Audrey looked so cool and sophisticated. If that had been me, it would have melted and dripped on my clothes!

This photo was snapped on the way to the Trevi Fountain. Even if I could resist a gelato, I couldn’t resist the photo opp!

Tuesday, 7 April 2015

F – Forum

The Forum
Even if your visit to Rome is limited by time, there's one place you must see – the Forum.

It's a vast area, but before you weave your way through the columns, get your bearings from the Capitoline Hill – it's from here that I took the photo for today's post.

From the viewpoint you descend towards San Pietro in Vincoli (St Peter in Chains). The church was built in the 5th century to honour the relic of the chains that bound St Peter. The church also houses Michelangelo’s Moses. Though considered a small piece (just under eight foot tall), photographs indicate that it impresses for other reasons. It’s actually part of a much larger work, created as a tomb for Pope Julius II.

Monday, 6 April 2015

E – Eating

A tasty Roman...
There's more to Rome than pizza, but if you're visiting Italy you can't not try a slice. Forget the dry, tasteless pizzas bought from your local supermarket. These pizzas are perfection. You don't have to walk far before you come up across a small shop that sells pizzas and other tasty bites.

The most difficult decision you will have to make is between the different toppings. Why not have two...?! The next challenge is to resist eating your lunch before your day's even begun!

Saturday, 4 April 2015

D – Domus

The Domus Sessoriana
My most recent visit to Rome had been with the Ramblers. They had described the hotel as having ‘the most spectacular frontage’ of any hotel in their brochure. That’s not entirely true. The Domus Sessoriana has the most spectacular frontage of any hotel. It’s actually a converted monastery, although most of the building is still used for worship. In fact, the day before my arrival Pope Benedict XVI had attended a televised service there.

Staff are employed – as waiters, receptionists, cleaners etc. – and monks live and work in the remainder of the building. But that doesn’t detract from the hotel atmosphere, or the quality of the accommodation.

It's near enough to the city centre to walk to the Colosseum and the metro is only a few minutes away. If you're thinking of visiting Rome and need a hotel, this has be one to consider!

Friday, 3 April 2015

C – Colosseum

The Colosseum
Rome's Colosseum is synonymous with the city and it has to be one of the most visited locations.

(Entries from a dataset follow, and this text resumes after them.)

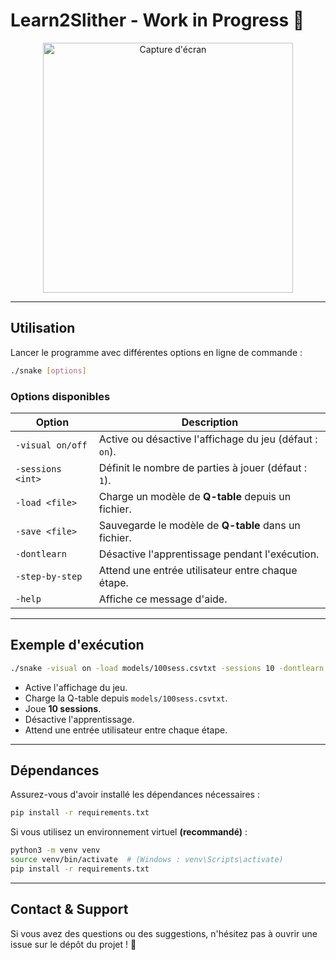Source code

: # Learn2Slither - Work in Progress 🚀

<p align="center">
  <img src="https://i.ibb.co/ccTmPP0r/Capture-d-cran-du-2025-02-27-15-02-15.png" 
       alt="Capture d'écran"
       width="400px">
</p>

---

## **Utilisation**
Lancer le programme avec différentes options en ligne de commande :

```bash
./snake [options]
```

### **Options disponibles**
| Option | Description |
|--------|-------------|
| `-visual on/off` | Active ou désactive l'affichage du jeu (défaut : `on`). |
| `-sessions <int>` | Définit le nombre de parties à jouer (défaut : `1`). |
| `-load <file>` | Charge un modèle de **Q-table** depuis un fichier. |
| `-save <file>` | Sauvegarde le modèle de **Q-table** dans un fichier. |
| `-dontlearn` | Désactive l'apprentissage pendant l'exécution. |
| `-step-by-step` | Attend une entrée utilisateur entre chaque étape. |
| `-help` | Affiche ce message d'aide. |

---

## **Exemple d'exécution**

```bash
./snake -visual on -load models/100sess.csvtxt -sessions 10 -dontlearn -step-by-step
```

- Active l'affichage du jeu.
- Charge la Q-table depuis `models/100sess.csvtxt`.
- Joue **10 sessions**.
- Désactive l'apprentissage.
- Attend une entrée utilisateur entre chaque étape.

---

## **Dépendances**
Assurez-vous d'avoir installé les dépendances nécessaires :

```bash
pip install -r requirements.txt
```

Si vous utilisez un environnement virtuel **(recommandé)** :

```bash
python3 -m venv venv
source venv/bin/activate  # (Windows : venv\Scripts\activate)
pip install -r requirements.txt
```

---

## **Contact & Support**
Si vous avez des questions ou des suggestions, n'hésitez pas à ouvrir une issue sur le dépôt du projet ! 🚀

But these buildings require immense care and 2014 brought to an end a restoration project that cost an estimated £21m.

Although it remained open for the duration, there was inevitably some disruption – especially for the photographers. Two thousand years of pollution had blackened the stonework – and damage caused by the vibration of the nearby metro also required attention. As necessary as all this work is, it is bitterly disappointing for visitors.

Thursday, 2 April 2015

B – Basilica

The Basilica di San Pietro
There’s much to see in the Basilica di San Pietro, and for a photographer – even an amateur like me – it’s a fascinating location.

The great height of the domes allows light to flood through the many windows – shafts cut through, drawing the eye upwards. Capturing those beams is almost too easy – the difficulty is in choosing which ones to photograph.

With all the beautiful painting and sculpture on display, why – you might wonder – did I focus on the light? I suspect that I was a victim of the domes’ architect (Michelangelo). Crepuscular rays – or God rays – are atmospheric optics that occur naturally as rays stream through gaps in clouds. Michelangelo had created the conditions to allow them to appear inside. Nothing here was built by chance – it’s all part of a great architectural plan.